* RECORDS *
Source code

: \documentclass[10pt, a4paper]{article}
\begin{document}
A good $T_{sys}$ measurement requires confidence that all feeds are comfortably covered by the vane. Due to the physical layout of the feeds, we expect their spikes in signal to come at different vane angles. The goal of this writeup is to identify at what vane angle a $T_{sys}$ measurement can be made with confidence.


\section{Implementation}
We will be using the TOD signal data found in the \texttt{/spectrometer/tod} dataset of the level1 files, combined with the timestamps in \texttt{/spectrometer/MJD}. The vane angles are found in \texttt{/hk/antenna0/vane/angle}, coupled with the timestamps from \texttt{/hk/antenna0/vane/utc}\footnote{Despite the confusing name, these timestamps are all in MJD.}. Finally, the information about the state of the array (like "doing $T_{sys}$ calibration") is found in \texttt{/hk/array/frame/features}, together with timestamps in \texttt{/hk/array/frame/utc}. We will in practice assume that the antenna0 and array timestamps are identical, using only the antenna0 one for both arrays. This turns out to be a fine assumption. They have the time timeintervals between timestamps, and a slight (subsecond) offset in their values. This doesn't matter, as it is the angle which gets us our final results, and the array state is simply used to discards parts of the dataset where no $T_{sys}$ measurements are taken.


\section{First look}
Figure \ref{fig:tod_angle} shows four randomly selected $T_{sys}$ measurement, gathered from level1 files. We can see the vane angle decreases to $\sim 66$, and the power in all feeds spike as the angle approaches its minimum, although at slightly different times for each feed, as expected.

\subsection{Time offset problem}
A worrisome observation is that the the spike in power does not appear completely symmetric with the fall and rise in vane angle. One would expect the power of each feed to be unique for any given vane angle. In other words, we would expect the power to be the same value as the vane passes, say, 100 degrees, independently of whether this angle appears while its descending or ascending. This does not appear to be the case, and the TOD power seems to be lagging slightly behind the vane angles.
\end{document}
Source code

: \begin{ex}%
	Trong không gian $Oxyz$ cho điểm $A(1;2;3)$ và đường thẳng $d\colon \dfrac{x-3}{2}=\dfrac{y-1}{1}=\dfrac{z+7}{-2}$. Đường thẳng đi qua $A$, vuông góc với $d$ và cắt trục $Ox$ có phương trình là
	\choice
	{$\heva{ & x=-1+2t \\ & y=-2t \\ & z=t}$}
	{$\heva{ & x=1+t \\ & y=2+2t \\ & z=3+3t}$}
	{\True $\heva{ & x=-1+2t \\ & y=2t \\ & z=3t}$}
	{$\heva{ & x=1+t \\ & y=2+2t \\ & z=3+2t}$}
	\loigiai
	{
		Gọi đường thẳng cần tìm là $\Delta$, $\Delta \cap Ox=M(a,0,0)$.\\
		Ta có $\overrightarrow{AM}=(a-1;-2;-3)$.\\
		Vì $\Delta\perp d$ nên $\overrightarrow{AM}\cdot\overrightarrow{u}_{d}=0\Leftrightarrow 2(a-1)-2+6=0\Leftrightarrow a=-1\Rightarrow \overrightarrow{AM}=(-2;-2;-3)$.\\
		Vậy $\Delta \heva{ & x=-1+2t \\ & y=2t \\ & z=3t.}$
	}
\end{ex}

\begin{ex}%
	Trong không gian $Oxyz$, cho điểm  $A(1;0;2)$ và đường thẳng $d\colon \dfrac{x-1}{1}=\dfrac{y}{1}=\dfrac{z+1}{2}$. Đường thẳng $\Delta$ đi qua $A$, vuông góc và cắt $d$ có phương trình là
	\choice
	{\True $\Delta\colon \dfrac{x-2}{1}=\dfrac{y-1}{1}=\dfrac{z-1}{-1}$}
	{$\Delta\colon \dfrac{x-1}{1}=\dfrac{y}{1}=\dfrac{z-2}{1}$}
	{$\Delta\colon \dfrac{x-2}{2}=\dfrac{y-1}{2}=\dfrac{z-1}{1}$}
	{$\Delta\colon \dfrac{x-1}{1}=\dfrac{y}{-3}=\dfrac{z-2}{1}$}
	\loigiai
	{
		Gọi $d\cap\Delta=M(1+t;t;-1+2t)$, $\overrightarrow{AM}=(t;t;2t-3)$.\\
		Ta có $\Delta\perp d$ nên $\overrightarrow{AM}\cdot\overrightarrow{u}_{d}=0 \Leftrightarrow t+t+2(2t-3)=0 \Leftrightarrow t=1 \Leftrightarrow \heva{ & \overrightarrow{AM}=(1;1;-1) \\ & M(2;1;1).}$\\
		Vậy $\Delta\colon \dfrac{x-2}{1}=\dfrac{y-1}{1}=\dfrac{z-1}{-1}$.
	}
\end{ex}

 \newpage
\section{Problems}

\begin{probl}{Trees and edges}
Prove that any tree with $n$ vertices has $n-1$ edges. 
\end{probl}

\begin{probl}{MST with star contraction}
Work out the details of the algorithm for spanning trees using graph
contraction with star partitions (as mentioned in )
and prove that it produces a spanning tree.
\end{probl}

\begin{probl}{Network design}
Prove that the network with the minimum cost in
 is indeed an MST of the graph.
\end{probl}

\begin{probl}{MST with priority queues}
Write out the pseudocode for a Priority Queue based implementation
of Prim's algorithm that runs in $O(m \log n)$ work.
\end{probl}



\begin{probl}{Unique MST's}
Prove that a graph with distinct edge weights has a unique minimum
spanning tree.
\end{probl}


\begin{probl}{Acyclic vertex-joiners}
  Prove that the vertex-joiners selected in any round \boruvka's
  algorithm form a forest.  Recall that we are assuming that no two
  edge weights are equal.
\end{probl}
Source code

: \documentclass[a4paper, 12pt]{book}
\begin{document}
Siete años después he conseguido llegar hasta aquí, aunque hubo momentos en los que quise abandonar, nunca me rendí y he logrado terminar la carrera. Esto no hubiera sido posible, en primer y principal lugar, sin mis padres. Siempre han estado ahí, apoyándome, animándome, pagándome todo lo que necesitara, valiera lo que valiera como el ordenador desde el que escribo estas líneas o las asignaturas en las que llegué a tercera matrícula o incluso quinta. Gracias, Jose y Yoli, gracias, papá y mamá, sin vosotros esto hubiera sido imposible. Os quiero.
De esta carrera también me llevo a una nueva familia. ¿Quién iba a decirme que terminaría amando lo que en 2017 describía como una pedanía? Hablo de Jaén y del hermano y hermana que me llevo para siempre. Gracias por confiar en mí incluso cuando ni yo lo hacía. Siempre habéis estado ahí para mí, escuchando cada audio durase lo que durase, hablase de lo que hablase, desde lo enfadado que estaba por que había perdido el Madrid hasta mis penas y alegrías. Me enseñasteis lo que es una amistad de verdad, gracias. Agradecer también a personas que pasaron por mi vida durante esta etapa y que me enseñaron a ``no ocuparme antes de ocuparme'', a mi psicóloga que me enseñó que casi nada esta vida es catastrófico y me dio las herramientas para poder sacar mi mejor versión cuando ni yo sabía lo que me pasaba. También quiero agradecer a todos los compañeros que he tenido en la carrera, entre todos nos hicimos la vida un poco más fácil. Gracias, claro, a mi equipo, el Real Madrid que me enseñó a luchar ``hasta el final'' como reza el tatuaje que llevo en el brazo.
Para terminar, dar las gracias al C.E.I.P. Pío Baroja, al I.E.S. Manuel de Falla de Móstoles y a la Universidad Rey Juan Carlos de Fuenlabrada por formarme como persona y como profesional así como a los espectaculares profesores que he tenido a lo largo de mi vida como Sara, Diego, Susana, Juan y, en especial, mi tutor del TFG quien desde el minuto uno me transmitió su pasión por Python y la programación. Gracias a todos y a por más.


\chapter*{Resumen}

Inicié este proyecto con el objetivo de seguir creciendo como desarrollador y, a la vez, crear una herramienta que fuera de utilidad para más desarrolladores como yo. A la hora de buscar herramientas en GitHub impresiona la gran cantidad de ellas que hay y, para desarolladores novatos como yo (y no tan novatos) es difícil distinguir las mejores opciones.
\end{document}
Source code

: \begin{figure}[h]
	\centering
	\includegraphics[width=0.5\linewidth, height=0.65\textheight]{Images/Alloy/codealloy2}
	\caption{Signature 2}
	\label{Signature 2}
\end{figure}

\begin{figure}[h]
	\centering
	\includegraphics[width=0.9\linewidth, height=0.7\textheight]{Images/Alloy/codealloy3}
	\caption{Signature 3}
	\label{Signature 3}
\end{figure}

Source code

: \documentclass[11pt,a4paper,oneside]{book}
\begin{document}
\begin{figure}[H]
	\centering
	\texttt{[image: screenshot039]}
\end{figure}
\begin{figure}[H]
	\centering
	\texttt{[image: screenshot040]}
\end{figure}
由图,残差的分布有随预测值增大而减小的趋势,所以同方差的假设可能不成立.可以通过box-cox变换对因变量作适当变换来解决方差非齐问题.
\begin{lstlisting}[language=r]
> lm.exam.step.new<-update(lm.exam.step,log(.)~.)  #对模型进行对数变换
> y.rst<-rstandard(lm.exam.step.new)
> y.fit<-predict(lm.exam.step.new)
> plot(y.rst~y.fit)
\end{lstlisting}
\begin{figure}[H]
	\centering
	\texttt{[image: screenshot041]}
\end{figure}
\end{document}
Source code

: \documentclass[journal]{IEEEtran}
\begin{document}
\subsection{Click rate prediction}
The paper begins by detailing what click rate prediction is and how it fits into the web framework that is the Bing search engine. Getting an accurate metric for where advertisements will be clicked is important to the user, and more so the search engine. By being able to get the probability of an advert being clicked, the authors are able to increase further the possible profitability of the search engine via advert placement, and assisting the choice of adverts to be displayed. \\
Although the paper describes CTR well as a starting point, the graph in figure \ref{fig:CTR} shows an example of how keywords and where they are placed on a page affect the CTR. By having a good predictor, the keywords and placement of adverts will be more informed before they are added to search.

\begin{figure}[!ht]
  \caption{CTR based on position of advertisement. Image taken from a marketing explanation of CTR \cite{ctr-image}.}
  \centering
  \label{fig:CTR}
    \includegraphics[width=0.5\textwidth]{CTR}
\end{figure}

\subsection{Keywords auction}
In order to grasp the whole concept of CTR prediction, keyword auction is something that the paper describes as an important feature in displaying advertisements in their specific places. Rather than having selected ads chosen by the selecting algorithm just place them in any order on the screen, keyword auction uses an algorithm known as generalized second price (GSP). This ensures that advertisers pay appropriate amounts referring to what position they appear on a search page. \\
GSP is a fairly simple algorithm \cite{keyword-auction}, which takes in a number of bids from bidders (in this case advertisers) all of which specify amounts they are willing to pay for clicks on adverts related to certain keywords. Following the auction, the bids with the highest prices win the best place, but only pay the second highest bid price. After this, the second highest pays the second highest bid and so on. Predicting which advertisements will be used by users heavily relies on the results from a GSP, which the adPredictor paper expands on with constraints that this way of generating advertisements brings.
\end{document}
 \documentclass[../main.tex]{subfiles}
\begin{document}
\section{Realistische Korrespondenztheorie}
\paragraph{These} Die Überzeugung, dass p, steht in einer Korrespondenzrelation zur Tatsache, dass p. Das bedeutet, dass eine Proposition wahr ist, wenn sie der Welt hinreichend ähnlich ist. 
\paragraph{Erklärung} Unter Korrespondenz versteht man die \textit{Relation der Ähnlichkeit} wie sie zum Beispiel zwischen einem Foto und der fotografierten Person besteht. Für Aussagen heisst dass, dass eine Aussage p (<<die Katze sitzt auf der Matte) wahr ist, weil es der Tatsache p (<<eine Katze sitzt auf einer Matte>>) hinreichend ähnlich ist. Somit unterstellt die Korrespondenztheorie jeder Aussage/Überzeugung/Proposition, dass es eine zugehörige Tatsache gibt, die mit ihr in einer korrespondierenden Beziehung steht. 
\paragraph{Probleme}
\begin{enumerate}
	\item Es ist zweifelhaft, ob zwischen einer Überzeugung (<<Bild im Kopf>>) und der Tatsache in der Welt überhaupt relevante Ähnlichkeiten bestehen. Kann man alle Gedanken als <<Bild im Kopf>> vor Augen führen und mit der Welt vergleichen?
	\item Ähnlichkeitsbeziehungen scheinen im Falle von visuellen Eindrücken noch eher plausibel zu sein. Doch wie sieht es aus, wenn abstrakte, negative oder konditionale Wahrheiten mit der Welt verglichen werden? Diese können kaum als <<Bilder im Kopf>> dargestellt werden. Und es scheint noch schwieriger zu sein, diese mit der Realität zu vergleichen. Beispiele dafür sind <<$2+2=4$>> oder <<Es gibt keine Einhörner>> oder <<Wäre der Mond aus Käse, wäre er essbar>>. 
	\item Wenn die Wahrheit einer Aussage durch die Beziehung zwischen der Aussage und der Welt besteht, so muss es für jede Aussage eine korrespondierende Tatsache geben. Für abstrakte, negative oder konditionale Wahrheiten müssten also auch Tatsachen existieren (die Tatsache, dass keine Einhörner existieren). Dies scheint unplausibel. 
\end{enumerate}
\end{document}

* DIRECTIONS *
Look back at the entries above. Retype the line with "edge weights are equal.", the line with "Siete años después", and all lines in between.

* RESPONSE AREA *
  edge weights are equal.
\end{probl}
Source code

: \documentclass[a4paper, 12pt]{book}
\begin{document}
Siete años después he conseguido llegar hasta aquí, aunque hubo momentos en los que quise abandonar, nunca me rendí y he logrado terminar la carrera. Esto no hubiera sido posible, en primer y principal lugar, sin mis padres. Siempre han estado ahí, apoyándome, animándome, pagándome todo lo que necesitara, valiera lo que valiera como el ordenador desde el que escribo estas líneas o las asignaturas en las que llegué a tercera matrícula o incluso quinta. Gracias, Jose y Yoli, gracias, papá y mamá, sin vosotros esto hubiera sido imposible. Os quiero.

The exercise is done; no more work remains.